Task description: What is the number of lines in the listing below that include the string "github"? Answer with that number alone.

>>>

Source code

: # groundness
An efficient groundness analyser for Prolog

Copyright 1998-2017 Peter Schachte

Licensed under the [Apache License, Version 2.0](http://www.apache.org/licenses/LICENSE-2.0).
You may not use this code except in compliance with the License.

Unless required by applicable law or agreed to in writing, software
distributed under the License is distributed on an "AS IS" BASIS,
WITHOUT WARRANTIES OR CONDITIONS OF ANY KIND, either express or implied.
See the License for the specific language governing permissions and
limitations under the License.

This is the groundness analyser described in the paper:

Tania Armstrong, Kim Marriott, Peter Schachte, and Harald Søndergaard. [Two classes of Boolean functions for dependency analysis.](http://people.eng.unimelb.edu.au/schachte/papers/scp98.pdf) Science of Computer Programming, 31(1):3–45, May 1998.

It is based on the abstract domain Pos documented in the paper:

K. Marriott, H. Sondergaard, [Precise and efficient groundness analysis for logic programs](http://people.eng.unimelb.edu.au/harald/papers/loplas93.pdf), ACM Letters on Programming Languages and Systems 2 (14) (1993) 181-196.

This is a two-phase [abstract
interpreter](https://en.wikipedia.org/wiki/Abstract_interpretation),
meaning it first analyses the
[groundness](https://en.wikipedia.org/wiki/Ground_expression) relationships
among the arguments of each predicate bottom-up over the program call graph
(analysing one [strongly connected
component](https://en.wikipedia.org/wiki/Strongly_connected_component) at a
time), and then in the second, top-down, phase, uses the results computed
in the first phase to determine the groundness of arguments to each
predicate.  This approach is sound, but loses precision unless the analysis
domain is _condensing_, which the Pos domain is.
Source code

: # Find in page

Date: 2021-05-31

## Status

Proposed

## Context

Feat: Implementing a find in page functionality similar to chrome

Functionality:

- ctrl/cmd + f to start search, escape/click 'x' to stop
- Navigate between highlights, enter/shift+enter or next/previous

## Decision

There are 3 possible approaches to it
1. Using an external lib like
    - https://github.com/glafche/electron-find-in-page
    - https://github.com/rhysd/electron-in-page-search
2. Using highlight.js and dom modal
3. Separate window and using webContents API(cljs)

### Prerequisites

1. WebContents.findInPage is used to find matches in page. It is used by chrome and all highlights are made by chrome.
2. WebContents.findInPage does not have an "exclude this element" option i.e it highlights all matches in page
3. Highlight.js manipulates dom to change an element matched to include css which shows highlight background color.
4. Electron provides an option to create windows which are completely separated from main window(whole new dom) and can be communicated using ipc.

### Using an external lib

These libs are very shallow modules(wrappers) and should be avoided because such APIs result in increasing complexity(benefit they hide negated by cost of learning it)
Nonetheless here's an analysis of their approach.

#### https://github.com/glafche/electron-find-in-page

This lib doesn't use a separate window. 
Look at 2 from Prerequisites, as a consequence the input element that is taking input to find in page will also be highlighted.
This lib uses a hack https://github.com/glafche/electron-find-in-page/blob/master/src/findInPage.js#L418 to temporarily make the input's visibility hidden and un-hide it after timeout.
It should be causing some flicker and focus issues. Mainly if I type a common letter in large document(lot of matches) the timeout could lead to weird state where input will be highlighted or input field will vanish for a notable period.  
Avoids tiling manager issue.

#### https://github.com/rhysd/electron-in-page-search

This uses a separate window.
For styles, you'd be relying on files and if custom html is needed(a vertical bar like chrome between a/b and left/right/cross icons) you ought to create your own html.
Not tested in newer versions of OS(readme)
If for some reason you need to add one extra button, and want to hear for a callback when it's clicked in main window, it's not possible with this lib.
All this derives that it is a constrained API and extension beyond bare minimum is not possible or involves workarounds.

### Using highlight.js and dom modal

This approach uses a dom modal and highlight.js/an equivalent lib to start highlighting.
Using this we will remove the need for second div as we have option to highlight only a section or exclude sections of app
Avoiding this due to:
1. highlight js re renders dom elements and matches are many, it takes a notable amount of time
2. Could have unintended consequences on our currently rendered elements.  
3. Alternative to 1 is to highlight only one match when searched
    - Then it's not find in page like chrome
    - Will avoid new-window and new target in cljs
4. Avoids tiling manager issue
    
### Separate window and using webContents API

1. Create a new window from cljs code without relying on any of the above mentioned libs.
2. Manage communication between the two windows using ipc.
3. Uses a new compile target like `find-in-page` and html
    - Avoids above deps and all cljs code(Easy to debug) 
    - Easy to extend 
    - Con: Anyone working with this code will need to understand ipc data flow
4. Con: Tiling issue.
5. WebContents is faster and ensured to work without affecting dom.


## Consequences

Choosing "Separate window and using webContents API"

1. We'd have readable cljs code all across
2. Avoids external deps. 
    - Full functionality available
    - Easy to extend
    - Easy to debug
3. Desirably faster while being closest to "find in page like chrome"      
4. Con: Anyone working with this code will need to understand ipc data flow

<<<

Answer space: 5